The party drug MDMA has been illegal since 1985. Its molecular structure can be drawn like this:
But what if you could add one atom to this molecule to change both the experience of taking the drug and its legal status?
You can. A single oxygen atom changes the molecule to methylone, which provides an Ecstasy-like euphoria.
This simple change had a profound consequence. When methylone reached the U.S. market in 2010 the drug could be sold legally in corner stores and smoke shops as “bath salts.”
But methylone wasn’t the end of the story. Illicit chemists now use methylone’s structure as a template for modern-day alchemy. New drug laws push them to invent new variants, which emerge in the illicit drug market with untested potencies and effects — a vicious cycle that has been impossible to contain.
These chemists are located in unregulated labs around the globe, from big enterprises in China and India that produce drugs and their precursor compounds in huge volumes, to single-person and small domestic operations that cut and package drugs for retail sale. Some of the most-used drugs, such as fentanyl, are mixed in Mexico and exported north.
Waves of Bath Salts
Methylone was an early example of a class of drugs known as synthetic cathinones, which continue to proliferate.
Beginning in 2010, emergency rooms began seeing agitated patients who were violent, paranoid and psychotic after ingesting synthetic cathinones sold as bath salts. Poison control centers received a few hundred calls about the drugs in 2010. The following year had over 6,000 calls.
When methylone was finally banned in 2011, unregulated chemists simply tweaked the molecule to evade the ban, creating new drug formulas. The Drug Enforcement Administration noted in 2019 that “as one synthetic cathinone is controlled, another unscheduled synthetic cathinone appears in the recreational drug market.”
Examining the drug on a molecular level shows how illicit chemists try to increase potency and heighten the effect in a user’s brain.
As cathinone molecules become more potent, they also become more addictive. “Because they hijack the dopamine system in the brain — the salience and reward system in the brain — they’re going to be extremely addictive,” said Dr. Michael Baumann, director of the Designer Drug Research Unit of the National Institute on Drug Abuse. “There’s a reason why chemists would design these.”
Experts confirmed that the molecules described in this article are well known among illicit chemists, who have moved on to newer structures. “These are not rudimentary chemists,” Dr. Baumann said. “They’re actually ahead of us.”

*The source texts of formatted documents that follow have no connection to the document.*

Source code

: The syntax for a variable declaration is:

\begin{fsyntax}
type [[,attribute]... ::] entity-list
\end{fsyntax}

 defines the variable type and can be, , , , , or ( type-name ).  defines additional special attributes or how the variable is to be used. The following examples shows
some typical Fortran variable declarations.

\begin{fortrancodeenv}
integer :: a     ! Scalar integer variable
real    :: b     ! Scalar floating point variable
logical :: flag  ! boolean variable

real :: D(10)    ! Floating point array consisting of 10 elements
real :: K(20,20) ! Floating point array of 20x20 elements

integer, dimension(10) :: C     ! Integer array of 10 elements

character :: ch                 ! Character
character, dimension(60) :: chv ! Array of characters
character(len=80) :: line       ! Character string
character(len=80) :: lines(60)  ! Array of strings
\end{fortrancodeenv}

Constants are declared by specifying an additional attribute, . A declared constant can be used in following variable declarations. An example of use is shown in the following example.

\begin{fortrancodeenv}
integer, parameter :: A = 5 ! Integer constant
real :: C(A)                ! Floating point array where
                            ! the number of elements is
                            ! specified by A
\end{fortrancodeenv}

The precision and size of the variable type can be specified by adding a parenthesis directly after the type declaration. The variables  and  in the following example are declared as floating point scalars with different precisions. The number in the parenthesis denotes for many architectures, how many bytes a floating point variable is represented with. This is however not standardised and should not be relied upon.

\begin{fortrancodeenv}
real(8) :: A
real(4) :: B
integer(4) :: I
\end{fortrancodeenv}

Nitazenes, the ‘Frankenstein Opioids’
Another class of drugs has been following a similar pattern. When China banned all variants of fentanyl in 2019, illicit chemists began to research non-fentanyl opioids and rediscovered nitazenes, drugs developed in the 1950s as alternatives to morphine but never approved for medical use. Chemists modify the molecules — which are more complex than cathinones — in similar ways to increase potency.
“This is trial and error,” said Dr. Alex Krotulski, director of the Center for Forensic Science Research and Education, of the efforts. “They’re pushing the envelope to make more and more potent drugs.”

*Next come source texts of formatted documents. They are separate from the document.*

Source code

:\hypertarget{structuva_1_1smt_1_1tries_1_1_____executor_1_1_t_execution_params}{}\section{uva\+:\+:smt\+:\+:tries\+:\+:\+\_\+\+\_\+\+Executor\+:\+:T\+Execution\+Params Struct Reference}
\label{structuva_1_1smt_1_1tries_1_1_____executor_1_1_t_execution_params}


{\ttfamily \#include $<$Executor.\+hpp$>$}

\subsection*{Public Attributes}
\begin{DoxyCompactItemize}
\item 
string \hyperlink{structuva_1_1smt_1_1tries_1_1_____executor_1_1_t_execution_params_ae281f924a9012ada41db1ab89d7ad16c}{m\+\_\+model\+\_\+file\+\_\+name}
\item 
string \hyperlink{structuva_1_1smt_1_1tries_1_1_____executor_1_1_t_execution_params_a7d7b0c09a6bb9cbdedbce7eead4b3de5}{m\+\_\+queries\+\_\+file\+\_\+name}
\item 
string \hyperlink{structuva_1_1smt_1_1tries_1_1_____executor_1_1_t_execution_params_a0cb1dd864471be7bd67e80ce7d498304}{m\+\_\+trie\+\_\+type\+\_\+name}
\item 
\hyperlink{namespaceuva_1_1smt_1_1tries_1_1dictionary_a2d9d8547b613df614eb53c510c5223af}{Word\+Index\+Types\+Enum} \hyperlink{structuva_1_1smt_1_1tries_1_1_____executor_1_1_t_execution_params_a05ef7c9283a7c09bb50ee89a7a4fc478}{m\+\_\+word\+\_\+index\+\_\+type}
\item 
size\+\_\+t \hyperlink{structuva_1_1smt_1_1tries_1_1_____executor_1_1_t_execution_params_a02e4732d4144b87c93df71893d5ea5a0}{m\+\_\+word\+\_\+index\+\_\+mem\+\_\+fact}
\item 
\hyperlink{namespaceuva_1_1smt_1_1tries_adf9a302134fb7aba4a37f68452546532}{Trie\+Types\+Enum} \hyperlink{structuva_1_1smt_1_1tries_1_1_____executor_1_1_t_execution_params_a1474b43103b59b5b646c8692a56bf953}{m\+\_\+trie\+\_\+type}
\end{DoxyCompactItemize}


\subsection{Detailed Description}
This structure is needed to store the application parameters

By the end of 2024, at least 22 nitazene molecules had been identified. New variants are prized because of their inexpensive production costs, high potency and vague legal status, according to a 2023 paper.
Ohio’s attorney general was referring to nitazenes when he warned that “Frankenstein opioids are even more lethal than the drugs already responsible for so many overdose deaths.”

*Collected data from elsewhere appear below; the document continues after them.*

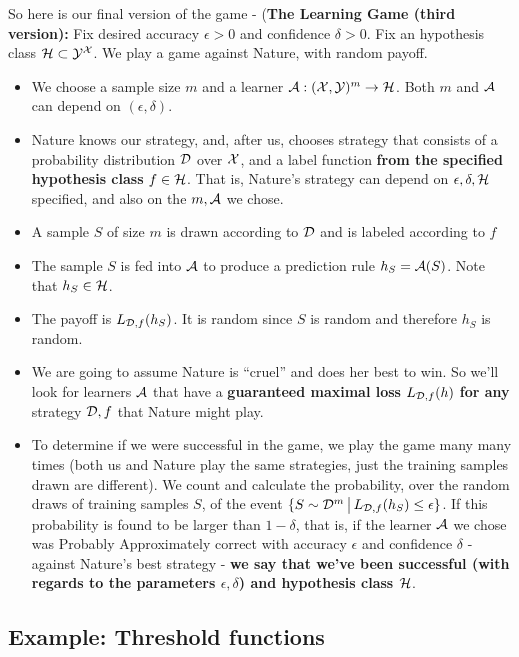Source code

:  So here is our final version of the game - ({\bf The Learning Game (third
   version):} Fix desired accuracy $\epsilon>0$ and confidence $\delta>0$. Fix
   an hypothesis class $\mathcal{H} \subset \mathcal{Y}^{\mathcal{X}}$. 
 We play a game against Nature, with random payoff.
  \begin{itemize}
    \item We choose a sample size $m$ and a learner $\mathcal{A}:(\mathcal{X},\mathcal{Y})^m \to \mathcal{H}$. 
    Both $m$ and $\mathcal{A}$ can depend on $(\epsilon,\delta)$.
       \item Nature knows our strategy, and, after us, chooses strategy that consists of a probability distribution $\mathcal{D}$ over $\mathcal{X}$, and a label function {\bf from the specified hypothesis class} $f\in\mathcal{H}$. 
     That is, Nature's strategy can depend on $\epsilon,\delta,\mathcal{H}$ specified, and also on the $m,\mathcal{A}$ we chose. 
    \item A sample $S$ of size $m$ is drawn according to $\mathcal{D}$ and is labeled
      according to $f$
    \item The sample $S$ is fed into $\mathcal{A}$ to produce a prediction rule
      $h_S=\mathcal{A}(S)$. Note that $h_S\in\mathcal{H}$.
    \item The payoff is $L_{\mathcal{D},f}(h_S)$. It is random since $S$ is random and
      therefore $h_S$ is random.
    \item We are going to assume Nature is ``cruel'' and does her best to win.
      So we'll look for learners $\mathcal{A}$ that have a {\bf guaranteed maximal 
      loss} $L_{\mathcal{D},f}(h)$ {\bf for any} strategy $\mathcal{D},f$ that Nature might play.
      \item To determine if we were successful in the game, we play the game many many times 
      (both us and Nature play the same strategies, just the training samples drawn are different).
      We count and calculate the probability, over the random draws of training samples $S$, of the event
      $\{ S \sim \mathcal{D}^m \,\big |\,L_{\mathcal{D},f}(h_S)\leq \epsilon \}$. If this probability is found to be 
      larger than $1-\delta$, that is, if 
      the learner $\mathcal{A}$ we chose was Probably Approximately correct with accuracy $\epsilon$ and confidence $\delta$ - against Nature's best strategy - {\bf we say that we've been successful (with regards to the parameters $\epsilon,\delta$) and hypothesis class $\mathcal{H}$}.
\end{itemize}


\subsection{Example: Threshold functions}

China banned nitazenes in July 2025, a move that may cause production to shift to other countries. In the meantime, illicit chemists searching through patents and research papers may stumble on another class of legal molecules to tweak and modify.
“It’s so much more dangerous today, the drugs are so much more potent,” said George W. Hime, assistant director of toxicology at the Miami-Dade Medical Examiner. “Someone out there is playing chemistry.”